Quand j'étais môme, il y avait à Buxerolles un marchand de peaux de
lapin. Jean Fernandez, qu'il s'appelait. Il montait une fois la semaine
la rue des Quatre Cyprès où nous habitions et effectivement criait
toutes les cinq minutes "Peaux d'lapin peaux !". Et les braves
ménagères dont la plupart possédaient un clapier tout au fond du jardin,
sortaient sur l'huis pour lui vendre
la peau de la semaine. Jean Fernandez était étonnant car il avait un
rapport symbiotique avec sa charrette. Certes, il la poussait, mais en
retour toujours entre deux vins, c'est à elle qu'il se raccrochait,
bref un modèle de coopération domestique. A part ça il était sale,
grossier, crachait et tenait des propos graveleux. Au milieu de sa
tournée, il faisait un arrêt chez la Poleau qui malgré son grand âge
faisait encore boutique, plus par souvenir du bon temps que par souci du
gain et dont il était désormais le seul et unique client... Sa fille,
en revanche, travaillait au repos du soldat américain, au point que l'un
d'entre eux, un black hypertrophié qui roulait en Studbaker Rose avait
pris son bizness en main...
Mon frère Jean-Dominique
encore en culottes courtes, suivait Jean Fernandez dès le bas de la
rue, ramassait les peaux qu'il semait sur la route sans s'en apercevoir,
et le dépassant par des chemins détournés, l'attendait devant chez nous
pour les lui revendre... Mon frère, très jeune, avait déjà le sens des
affaires...
Moi aussi j'avais mon "peau d'lapin peaux", à Rueil, à deux pas d'Paris. Qui descendait la coline.
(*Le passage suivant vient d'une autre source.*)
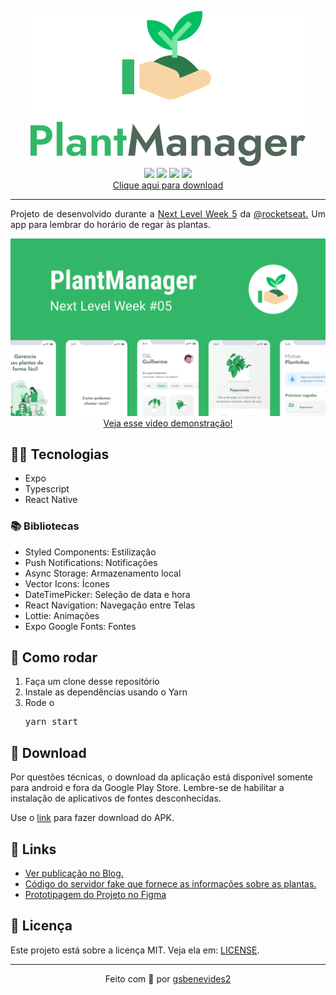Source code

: <p align="center">
<img alt="PlantManager" title="PlantManager" src=".github/logo.svg" />
<br>
<img src="https://img.shields.io/badge/TypeScript-32B768?style=for-the-badge&logo=typescript&logoColor=white">
<img src="https://img.shields.io/badge/Expo-32B768?style=for-the-badge&logo=expo&logoColor=white">
<img src="https://img.shields.io/badge/React Native-32B768?style=for-the-badge&logo=react&logoColor=white">
<img src="https://img.shields.io/badge/Styled Components-32B768?style=for-the-badge&logo=styledcomponents&logoColor=white"><br>
<a href="https://github.com/gsbenevides2/nlw-05-plantmanager/releases/tag/1.0.0">Clique aqui para download</a>
</p>
<hr>
<p align="justify" >Projeto de desenvolvido durante a <a href="https://nextlevelweek.com">Next Level Week 5</a> da <a href="https://github.com/rocketseat">@rocketseat.</a> Um app para lembrar do horário de regar às plantas.</p>

<p align="center">
  <img src=".github/capa.png">
  <a href="https://www.youtube.com/watch?v=UUMfnyokqrI">Veja esse video demonstração!</a>
</p>

<h2>👨‍💻 Tecnologias</h2>
<ul>
<li>Expo</li>
<li>Typescript</li>
<li>React Native</li>
</ul>
<h3>📚 Bibliotecas</h3>
<ul>
<li>Styled Components: Estilização</li>
<li>Push Notifications: Notificações</li>
<li>Async Storage: Armazenamento local</li>
<li>Vector Icons: Ícones</li>
<li>DateTimePicker: Seleção de data e hora</li>
<li>React Navigation: Navegação entre Telas</li>
<li>Lottie: Animações</li>
<li>Expo Google Fonts: Fontes</li>
</ul>

<h2>🏃 Como rodar</h2>
<ol>
<li>Faça um clone desse repositório</li>
<li>Instale as dependências usando o Yarn</li>
<li>Rode o <pre>yarn start</pre></li>
</ol>

<h2>📲 Download</h2>
<p>Por questões técnicas, o download da aplicação está disponível somente para android e fora da Google Play Store. Lembre-se de habilitar a instalação de aplicativos de fontes desconhecidas.</p>
<p>Use o <a href="https://github.com/gsbenevides2/nlw-05-plantmanager/releases/tag/1.0.0"> link</a> para fazer download do APK.</p>


<h2>🔗 Links</h2>
<ul>
<li><a href="https://gui.dev.br/blog/post/uma-semana-puxada-por%C3%A9m-incr%C3%ADvel-%F0%9F%9A%80">Ver publicação no Blog.</a></li>
<li><a href="https://github.com/gsbenevides2/nlw-05-server">Código do servidor fake que fornece as informações sobre as plantas.</a></li>
<li><a href="https://www.figma.com/file/WscOhp32wfbuWSDhVsYiE5/PlantManager?type=design&node-id=0%3A1&mode=design&t=XFOeaD2keaVB8xoH-1">Prototipagem do Projeto no Figma</a></li>
</ul>

<h2>📃 Licença</h2>
<p>Este projeto está sobre a licença MIT. Veja ela em: <a href="LICENSE">LICENSE</a>.</p>
<hr/>
<p align="center">Feito com 💚 por <a href="https://gui.dev.br">gsbenevides2</a><b>
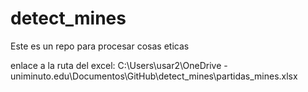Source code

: # detect_mines
Este es un repo para procesar cosas eticas


enlace a la ruta del excel: C:\Users\usar2\OneDrive - uniminuto.edu\Documentos\GitHub\detect_mines\partidas_mines.xlsx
RépondreSupprimerEst-ce que t'avais aussi le "chevrier", le mec avec deux, trois biquettes, une petite flûte de pan (fluittttt, fluitttt) et qui vendait des fromages ?!
Peau d'lapin peau et fluittt-fluitttt allaient s'arsouiller chez la mère Jaheux qui vendait du jambon dont la première tranche au moins était verte ! ça puait dans sa boutique ! Mais qu'est-ce qu'on aimait bien la faire chier la vieille : vingt fois par jour, on ouvrait sa porte, "qui-cling" ça faisait et elle sortait de son clapier en vociférant qu'on étaient des vouaaaayous !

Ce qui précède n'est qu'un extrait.